Wednesday, January 2, 2013

Homily: January 2 - Saints Basil & Gregory

Today we celebrate two Saints, Basil and Gregory. They were both bishops, they were both born in the year 330, they both had an excellent education.  In fact, they were friends, in life, meeting at the most famous school of the time Ceaserea in Cappadocia, modern day Turkey. They were baptized together in the year 358.  They are two of the three Cappadocian Fathers of the Church, the other being Gregory of Nyssa, Saint Basil’s brother.

 These two friends, Basil and Gregory, eventually became Bishops.    But both started out as, “men of the world”.  Basil writes about frivolously wasting time on vanities, and “one day, like a man roused from deep sleep, I turned my eyes to the marvelous light of the truth of the Gospel, and I wept many tears over my miserable life.” 

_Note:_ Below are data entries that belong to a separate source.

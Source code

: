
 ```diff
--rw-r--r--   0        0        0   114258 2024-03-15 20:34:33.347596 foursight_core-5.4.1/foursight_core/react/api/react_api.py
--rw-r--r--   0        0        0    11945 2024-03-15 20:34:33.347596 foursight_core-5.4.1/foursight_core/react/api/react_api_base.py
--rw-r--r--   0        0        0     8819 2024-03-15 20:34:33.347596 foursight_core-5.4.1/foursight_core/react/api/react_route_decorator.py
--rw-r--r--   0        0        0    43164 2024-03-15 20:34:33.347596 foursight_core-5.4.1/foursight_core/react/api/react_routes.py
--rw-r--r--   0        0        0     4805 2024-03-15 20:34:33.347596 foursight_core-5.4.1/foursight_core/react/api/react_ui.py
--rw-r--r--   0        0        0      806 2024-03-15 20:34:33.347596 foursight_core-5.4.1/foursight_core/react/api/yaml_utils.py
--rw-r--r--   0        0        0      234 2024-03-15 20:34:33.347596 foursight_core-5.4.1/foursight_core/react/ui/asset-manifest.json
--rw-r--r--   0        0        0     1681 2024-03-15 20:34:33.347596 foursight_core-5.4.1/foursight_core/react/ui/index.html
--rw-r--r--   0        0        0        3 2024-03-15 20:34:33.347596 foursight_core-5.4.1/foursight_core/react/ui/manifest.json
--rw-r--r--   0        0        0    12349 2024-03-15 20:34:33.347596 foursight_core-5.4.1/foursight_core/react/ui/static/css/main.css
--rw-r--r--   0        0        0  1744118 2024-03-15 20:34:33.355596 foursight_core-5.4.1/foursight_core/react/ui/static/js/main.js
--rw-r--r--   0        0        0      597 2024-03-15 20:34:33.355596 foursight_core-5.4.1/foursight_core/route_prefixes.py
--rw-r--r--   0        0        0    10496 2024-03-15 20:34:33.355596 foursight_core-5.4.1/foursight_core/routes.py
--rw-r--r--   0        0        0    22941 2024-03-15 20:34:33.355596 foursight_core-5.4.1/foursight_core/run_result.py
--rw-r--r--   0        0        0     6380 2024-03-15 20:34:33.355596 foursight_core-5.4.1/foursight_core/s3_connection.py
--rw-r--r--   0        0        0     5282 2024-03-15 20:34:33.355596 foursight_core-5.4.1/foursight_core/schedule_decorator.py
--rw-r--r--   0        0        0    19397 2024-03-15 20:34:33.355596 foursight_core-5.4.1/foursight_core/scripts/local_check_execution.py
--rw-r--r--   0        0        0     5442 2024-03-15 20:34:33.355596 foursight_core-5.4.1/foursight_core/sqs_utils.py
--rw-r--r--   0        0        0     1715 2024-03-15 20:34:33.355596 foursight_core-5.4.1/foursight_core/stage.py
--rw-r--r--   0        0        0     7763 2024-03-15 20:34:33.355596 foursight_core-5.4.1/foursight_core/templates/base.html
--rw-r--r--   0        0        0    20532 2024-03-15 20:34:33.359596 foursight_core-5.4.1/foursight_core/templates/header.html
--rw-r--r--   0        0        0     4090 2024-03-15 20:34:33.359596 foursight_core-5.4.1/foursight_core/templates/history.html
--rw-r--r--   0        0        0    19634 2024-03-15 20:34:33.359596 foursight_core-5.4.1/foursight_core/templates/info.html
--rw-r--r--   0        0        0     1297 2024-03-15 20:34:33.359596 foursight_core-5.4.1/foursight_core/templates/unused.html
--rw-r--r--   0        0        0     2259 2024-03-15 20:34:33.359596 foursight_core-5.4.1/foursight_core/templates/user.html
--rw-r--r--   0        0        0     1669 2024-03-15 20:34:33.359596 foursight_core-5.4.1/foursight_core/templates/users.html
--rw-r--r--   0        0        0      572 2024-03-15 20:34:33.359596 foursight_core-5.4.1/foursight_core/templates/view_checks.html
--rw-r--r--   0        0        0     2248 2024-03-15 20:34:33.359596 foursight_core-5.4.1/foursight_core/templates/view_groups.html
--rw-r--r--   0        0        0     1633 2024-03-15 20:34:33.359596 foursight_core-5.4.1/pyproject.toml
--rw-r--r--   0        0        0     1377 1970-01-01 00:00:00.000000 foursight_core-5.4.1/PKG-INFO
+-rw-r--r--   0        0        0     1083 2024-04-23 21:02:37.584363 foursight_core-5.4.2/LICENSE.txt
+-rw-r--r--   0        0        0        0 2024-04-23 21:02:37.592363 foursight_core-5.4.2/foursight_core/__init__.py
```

Both Basil and Gregory were great friends and spent themselves without reserve in faithful service to the Church and in the virtues.  And perhaps that is the true measure of authentic friendship, a great friend helps you to become a saint, and imitate Christ, and serve God with more of yourself.  They help to bring out those qualities in you which are effective in building up the kingdom of God.  Have you been a good friend to those in your life, to your spouse, to your children?

Both men are doctors of the Church for their preaching and teaching of the faith.  Both faced the growing hostility of the Arians, those who denied the divinity of Christ, and both sought to mend divisions within the Church. 

Both were dedicated to the charitable works.  In fact, the charitable institutions Basil founded in his diocese of Ceasarea in Cappaddocia where the sick would come to receive treatment are the origin of our modern day hospitals.

The liturgy refers to these men as luminaries—they illuminate by their teaching and example what it means to lovingly profess the truth of the Gospel.  May they continue to assist us to seek to know the truth and live the truth, to spend ourselves in faithful service of God and our neighbor, and to be luminaries of the Gospel for the glory of God and salvation of souls.